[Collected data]
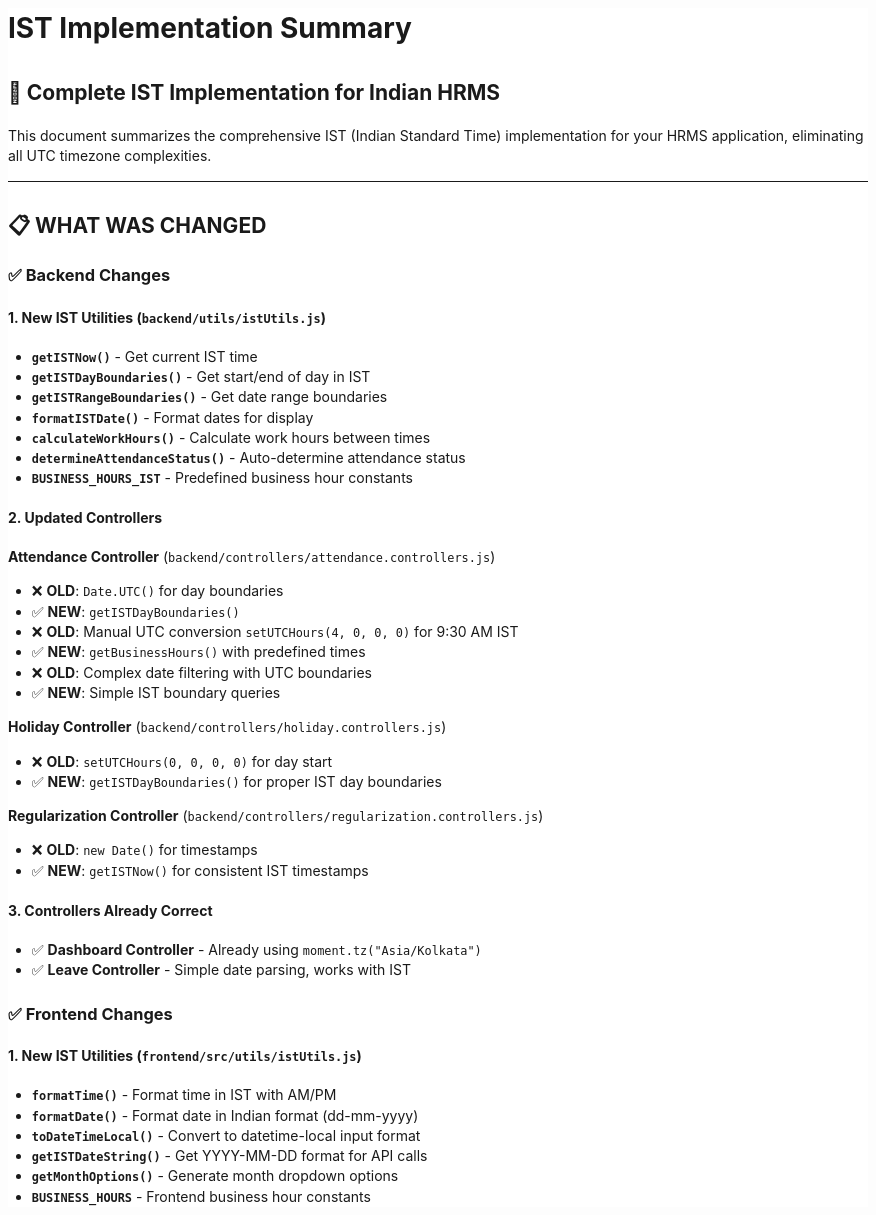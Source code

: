 # IST Implementation Summary

## 🎯 Complete IST Implementation for Indian HRMS

This document summarizes the comprehensive IST (Indian Standard Time) implementation for your HRMS application, eliminating all UTC timezone complexities.

---

## 📋 WHAT WAS CHANGED

### ✅ Backend Changes

#### 1. **New IST Utilities** (`backend/utils/istUtils.js`)
- **`getISTNow()`** - Get current IST time
- **`getISTDayBoundaries()`** - Get start/end of day in IST
- **`getISTRangeBoundaries()`** - Get date range boundaries
- **`formatISTDate()`** - Format dates for display
- **`calculateWorkHours()`** - Calculate work hours between times
- **`determineAttendanceStatus()`** - Auto-determine attendance status
- **`BUSINESS_HOURS_IST`** - Predefined business hour constants

#### 2. **Updated Controllers**

**Attendance Controller** (`backend/controllers/attendance.controllers.js`)
- ❌ **OLD**: `Date.UTC()` for day boundaries  
- ✅ **NEW**: `getISTDayBoundaries()` 
- ❌ **OLD**: Manual UTC conversion `setUTCHours(4, 0, 0, 0)` for 9:30 AM IST
- ✅ **NEW**: `getBusinessHours()` with predefined times
- ❌ **OLD**: Complex date filtering with UTC boundaries
- ✅ **NEW**: Simple IST boundary queries

**Holiday Controller** (`backend/controllers/holiday.controllers.js`)
- ❌ **OLD**: `setUTCHours(0, 0, 0, 0)` for day start
- ✅ **NEW**: `getISTDayBoundaries()` for proper IST day boundaries

**Regularization Controller** (`backend/controllers/regularization.controllers.js`)  
- ❌ **OLD**: `new Date()` for timestamps
- ✅ **NEW**: `getISTNow()` for consistent IST timestamps

#### 3. **Controllers Already Correct**
- ✅ **Dashboard Controller** - Already using `moment.tz("Asia/Kolkata")`
- ✅ **Leave Controller** - Simple date parsing, works with IST

### ✅ Frontend Changes

#### 1. **New IST Utilities** (`frontend/src/utils/istUtils.js`)
- **`formatTime()`** - Format time in IST with AM/PM
- **`formatDate()`** - Format date in Indian format (dd-mm-yyyy)
- **`toDateTimeLocal()`** - Convert to datetime-local input format
- **`getISTDateString()`** - Get YYYY-MM-DD format for API calls
- **`getMonthOptions()`** - Generate month dropdown options
- **`BUSINESS_HOURS`** - Frontend business hour constants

**YOUR TASK:** What is needed is an exact output of the records above, with every picture left out.

**WORKED SOLUTION:**
Source code

: # IST Implementation Summary

## 🎯 Complete IST Implementation for Indian HRMS

This document summarizes the comprehensive IST (Indian Standard Time) implementation for your HRMS application, eliminating all UTC timezone complexities.

---

## 📋 WHAT WAS CHANGED

### ✅ Backend Changes

#### 1. **New IST Utilities** (`backend/utils/istUtils.js`)
- **`getISTNow()`** - Get current IST time
- **`getISTDayBoundaries()`** - Get start/end of day in IST
- **`getISTRangeBoundaries()`** - Get date range boundaries
- **`formatISTDate()`** - Format dates for display
- **`calculateWorkHours()`** - Calculate work hours between times
- **`determineAttendanceStatus()`** - Auto-determine attendance status
- **`BUSINESS_HOURS_IST`** - Predefined business hour constants

#### 2. **Updated Controllers**

**Attendance Controller** (`backend/controllers/attendance.controllers.js`)
- ❌ **OLD**: `Date.UTC()` for day boundaries  
- ✅ **NEW**: `getISTDayBoundaries()` 
- ❌ **OLD**: Manual UTC conversion `setUTCHours(4, 0, 0, 0)` for 9:30 AM IST
- ✅ **NEW**: `getBusinessHours()` with predefined times
- ❌ **OLD**: Complex date filtering with UTC boundaries
- ✅ **NEW**: Simple IST boundary queries

**Holiday Controller** (`backend/controllers/holiday.controllers.js`)
- ❌ **OLD**: `setUTCHours(0, 0, 0, 0)` for day start
- ✅ **NEW**: `getISTDayBoundaries()` for proper IST day boundaries

**Regularization Controller** (`backend/controllers/regularization.controllers.js`)  
- ❌ **OLD**: `new Date()` for timestamps
- ✅ **NEW**: `getISTNow()` for consistent IST timestamps

#### 3. **Controllers Already Correct**
- ✅ **Dashboard Controller** - Already using `moment.tz("Asia/Kolkata")`
- ✅ **Leave Controller** - Simple date parsing, works with IST

### ✅ Frontend Changes

#### 1. **New IST Utilities** (`frontend/src/utils/istUtils.js`)
- **`formatTime()`** - Format time in IST with AM/PM
- **`formatDate()`** - Format date in Indian format (dd-mm-yyyy)
- **`toDateTimeLocal()`** - Convert to datetime-local input format
- **`getISTDateString()`** - Get YYYY-MM-DD format for API calls
- **`getMonthOptions()`** - Generate month dropdown options
- **`BUSINESS_HOURS`** - Frontend business hour constants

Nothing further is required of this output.